Letter: Perfect wishes are hard to define


Last night I dreamt that I was walking on the beach in Langley, picking up trash (it’s a habit I work hard to nurture) when I noticed a bottle half buried in the sand. Oddly, my first thought was, what if it isn’t litter? What if it’s a magic lamp? I don’t believe in genies, but I do buy a lotto ticket occasionally so I know I’m prone to self-delusion.

I imagined, just for an instant, that I was about to have three wishes granted. Then I panicked. I didn’t have three wishes, which is one of the downsides of being an avid cynic. I picked up the empty beer bottle and promised myself I would put together a wish list as soon as I got home.

When I got home, in my dream, I asked my family for suggestions. My oldest son spends his winters working in North Dakota so he naturally wished the temperature would never stay below zero for more than eight weeks in a row. My daughter, the scientist, had a more pragmatic wish: never to spend more time searching for an “expert” to confirm her bias on an issue than in examining the issue critically herself. My youngest son, the radical, wished sharks only ate Republicans. He’d rent a little cabin on the California coast, near Laguna, and take up surfing.
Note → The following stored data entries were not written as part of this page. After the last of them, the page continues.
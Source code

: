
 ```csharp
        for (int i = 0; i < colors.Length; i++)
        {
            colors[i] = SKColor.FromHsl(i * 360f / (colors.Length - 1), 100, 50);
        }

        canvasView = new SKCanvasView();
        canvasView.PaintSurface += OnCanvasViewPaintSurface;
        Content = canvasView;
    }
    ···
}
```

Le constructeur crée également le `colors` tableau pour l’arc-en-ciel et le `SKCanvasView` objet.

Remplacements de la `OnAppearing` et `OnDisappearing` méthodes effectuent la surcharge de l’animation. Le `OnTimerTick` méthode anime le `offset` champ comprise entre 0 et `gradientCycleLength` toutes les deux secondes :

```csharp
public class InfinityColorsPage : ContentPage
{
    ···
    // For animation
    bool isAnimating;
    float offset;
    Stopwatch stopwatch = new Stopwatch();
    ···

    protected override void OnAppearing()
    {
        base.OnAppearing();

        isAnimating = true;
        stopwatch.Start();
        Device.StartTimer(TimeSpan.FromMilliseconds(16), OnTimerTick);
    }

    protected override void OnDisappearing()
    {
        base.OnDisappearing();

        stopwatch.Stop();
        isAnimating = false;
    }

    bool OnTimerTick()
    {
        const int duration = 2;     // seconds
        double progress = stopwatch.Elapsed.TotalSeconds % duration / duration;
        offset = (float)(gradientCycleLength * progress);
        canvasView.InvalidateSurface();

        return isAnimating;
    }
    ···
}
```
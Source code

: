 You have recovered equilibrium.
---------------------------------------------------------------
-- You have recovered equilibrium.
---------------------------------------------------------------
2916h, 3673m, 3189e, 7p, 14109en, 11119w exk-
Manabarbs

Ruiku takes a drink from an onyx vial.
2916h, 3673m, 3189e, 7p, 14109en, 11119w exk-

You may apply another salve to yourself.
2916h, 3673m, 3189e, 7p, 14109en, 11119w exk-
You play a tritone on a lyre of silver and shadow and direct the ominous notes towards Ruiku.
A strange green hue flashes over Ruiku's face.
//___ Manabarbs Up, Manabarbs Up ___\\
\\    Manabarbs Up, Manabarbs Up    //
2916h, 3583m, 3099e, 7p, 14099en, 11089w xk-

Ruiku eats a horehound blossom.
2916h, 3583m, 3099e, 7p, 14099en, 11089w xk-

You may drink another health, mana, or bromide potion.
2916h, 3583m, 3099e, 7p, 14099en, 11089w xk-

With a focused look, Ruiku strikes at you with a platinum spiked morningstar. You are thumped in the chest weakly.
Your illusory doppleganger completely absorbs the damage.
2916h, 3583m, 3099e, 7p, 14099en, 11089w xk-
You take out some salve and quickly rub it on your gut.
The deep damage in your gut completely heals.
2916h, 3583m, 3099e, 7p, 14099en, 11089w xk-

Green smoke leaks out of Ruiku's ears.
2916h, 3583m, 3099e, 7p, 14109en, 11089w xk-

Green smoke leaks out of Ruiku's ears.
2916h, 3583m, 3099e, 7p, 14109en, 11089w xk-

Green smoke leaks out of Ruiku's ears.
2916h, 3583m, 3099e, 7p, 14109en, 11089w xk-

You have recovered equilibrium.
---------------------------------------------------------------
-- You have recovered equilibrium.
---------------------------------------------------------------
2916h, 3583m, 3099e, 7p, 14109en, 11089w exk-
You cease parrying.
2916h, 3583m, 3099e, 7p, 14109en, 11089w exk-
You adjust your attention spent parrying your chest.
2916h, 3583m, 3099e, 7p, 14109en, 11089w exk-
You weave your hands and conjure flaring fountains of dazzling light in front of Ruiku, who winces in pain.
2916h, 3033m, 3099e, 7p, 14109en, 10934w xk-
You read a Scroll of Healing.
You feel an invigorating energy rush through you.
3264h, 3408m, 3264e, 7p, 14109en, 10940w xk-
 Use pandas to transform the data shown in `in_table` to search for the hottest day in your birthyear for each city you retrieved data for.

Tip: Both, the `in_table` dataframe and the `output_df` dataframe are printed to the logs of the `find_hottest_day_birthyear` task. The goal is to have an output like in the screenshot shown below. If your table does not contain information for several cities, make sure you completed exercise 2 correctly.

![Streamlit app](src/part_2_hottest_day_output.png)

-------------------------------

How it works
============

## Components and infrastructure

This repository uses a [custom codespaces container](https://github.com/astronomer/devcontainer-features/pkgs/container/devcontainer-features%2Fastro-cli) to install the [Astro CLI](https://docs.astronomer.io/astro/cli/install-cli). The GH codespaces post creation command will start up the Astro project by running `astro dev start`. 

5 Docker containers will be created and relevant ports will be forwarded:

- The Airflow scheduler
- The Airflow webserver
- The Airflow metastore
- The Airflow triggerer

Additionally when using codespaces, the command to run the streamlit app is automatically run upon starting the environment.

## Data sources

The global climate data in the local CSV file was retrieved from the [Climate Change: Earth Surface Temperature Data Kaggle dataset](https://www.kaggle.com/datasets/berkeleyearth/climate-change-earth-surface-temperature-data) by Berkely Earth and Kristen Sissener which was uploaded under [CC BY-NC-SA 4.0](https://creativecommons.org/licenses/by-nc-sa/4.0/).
My wife, the more sensitive member of the family, wished her sense of self worth would never depend upon feeling superior to someone else.

I liked that one but I decided if I could have three wishes granted, I’d want everyone to have free health care, for all nuclear weapons to be banned, and for the world to go 100% renewal energy in the next few years … that would take a really powerful genie.